From Title III of H.R. 25:
"SEC. 301. PHASE-OUT OF ADMINISTRATION OF REPEALED FEDERAL TAXES.
(a) Appropriations- Appropriations for any expenses of the Internal Revenue Service including processing tax returns for years prior to the repeal of the taxes repealed by title I of this Act, revenue accounting, management, transfer of payroll and wage data to the Social Security Administration for years after fiscal year 2009 shall not be authorized.
(b) Records- Federal records related to the administration of taxes repealed by title I of this Act shall be destroyed by the end of fiscal year 2009, except that any records necessary to calculate Social Security benefits shall be retained by the Social Security Administration and any records necessary to support ongoing litigation with respect to taxes owed or refunds due shall be retained until final disposition of such litigation."
Shhh! Don't interrupt the pornographic dreams of the UnFair tax supporters.
This part of the legislation is ambiguous and needs to be re-written. I believe what it is trying to say is that such things as "points" and fees are taxed to the earner. So when you close a mortgage the points are taxed to the mortagage company that earns them.
We are opposed to the flat-rate tax, national sales tax, and value added tax proposals that are being promoted as an improvement to the current tax system. The Sixteenth Amendment does not provide authority for an un-apportioned direct tax.
Interesting that they don't know the difference between a direct tax and and indirect tax and claim they are a "Constitution" party?
Article II Section 8 clause 1 of the Constitution provides clear authority for all indirect taxes as they were perceived by the founders and authors of the Constitution and that taxes collect by use quotas, (apportionment by population) such as appear to be supported by the Constitution party, were to be only used in last resort and unusual circumstance where laying direct taxes (i.e. property taxes & head taxes) was to be enacted.
The Records of the Federal Convention of 1787
(Farrand's Records)
James Mchenry before the Maryland House of Delegates.
Maryland Novr. 29th 1787--
Appendix A, CXLVIa, page 149, S9."Convention have also provided against any direct or Capitation Tax but according to an equal proportion among the respective States: This was thought a necessary precaution though it was the idea of every one that government would seldom have recourse to direct Taxation, and that the objects of Commerce would be more than Sufficient to answer the common exigencies of State and should further supplies be necessary, the power of Congress would not be exercised while the respective States would raise those supplies in any other manner more suitable to their own inclinations --"
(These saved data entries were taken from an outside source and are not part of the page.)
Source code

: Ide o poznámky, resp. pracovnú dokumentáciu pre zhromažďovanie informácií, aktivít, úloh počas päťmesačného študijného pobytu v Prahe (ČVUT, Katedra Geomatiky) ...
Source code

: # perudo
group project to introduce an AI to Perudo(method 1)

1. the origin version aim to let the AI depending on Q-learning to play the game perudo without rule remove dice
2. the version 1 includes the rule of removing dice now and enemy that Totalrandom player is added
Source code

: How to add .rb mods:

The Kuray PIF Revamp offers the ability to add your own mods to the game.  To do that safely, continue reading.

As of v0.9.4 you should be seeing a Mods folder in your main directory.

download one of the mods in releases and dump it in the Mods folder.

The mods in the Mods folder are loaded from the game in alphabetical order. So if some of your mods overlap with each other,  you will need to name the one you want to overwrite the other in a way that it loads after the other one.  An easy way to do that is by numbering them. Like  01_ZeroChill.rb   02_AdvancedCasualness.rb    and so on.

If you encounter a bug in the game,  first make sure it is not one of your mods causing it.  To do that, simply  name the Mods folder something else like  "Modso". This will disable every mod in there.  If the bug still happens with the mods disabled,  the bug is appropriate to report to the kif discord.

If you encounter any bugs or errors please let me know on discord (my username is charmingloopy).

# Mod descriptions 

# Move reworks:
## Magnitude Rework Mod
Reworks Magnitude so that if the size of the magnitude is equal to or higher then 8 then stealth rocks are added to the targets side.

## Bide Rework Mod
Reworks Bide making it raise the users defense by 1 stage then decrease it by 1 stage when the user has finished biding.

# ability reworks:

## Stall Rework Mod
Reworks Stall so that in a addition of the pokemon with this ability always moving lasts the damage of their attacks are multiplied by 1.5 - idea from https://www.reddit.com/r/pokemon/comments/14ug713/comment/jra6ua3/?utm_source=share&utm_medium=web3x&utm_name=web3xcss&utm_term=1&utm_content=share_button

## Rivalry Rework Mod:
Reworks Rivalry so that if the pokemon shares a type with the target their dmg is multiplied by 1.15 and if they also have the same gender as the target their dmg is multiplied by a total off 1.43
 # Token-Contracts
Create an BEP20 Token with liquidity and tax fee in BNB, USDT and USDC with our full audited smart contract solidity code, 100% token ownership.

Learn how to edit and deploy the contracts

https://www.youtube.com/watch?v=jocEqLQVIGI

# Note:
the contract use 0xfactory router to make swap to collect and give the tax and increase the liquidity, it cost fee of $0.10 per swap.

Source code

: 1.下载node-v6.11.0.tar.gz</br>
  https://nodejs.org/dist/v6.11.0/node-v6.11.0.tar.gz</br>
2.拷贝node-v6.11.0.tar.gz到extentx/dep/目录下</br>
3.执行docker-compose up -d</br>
- "A nation cannot long exist without revenues. Destitute of this essential support, it must resign its independence, and sink into the degraded condition of a province. This is an extremity to which no government will of choice accede. Revenue, therefore, must be had at all events. In this country, if the principal part be not drawn from commerce, it must fall with oppressive weight upon land."
- "It is evident from the state of the country, from the habits of the people, from the experience we have had on the point itself, that it is impracticable to raise any very considerable sums by direct taxation."
- "The ability of a country to pay taxes must always be proportioned, in a great degree, to the quantity of money in circulation, and to the celerity with which it circulates. Commerce, contributing to both these objects, must of necessity render the payment of taxes easier, and facilitate the requisite supplies to the treasury."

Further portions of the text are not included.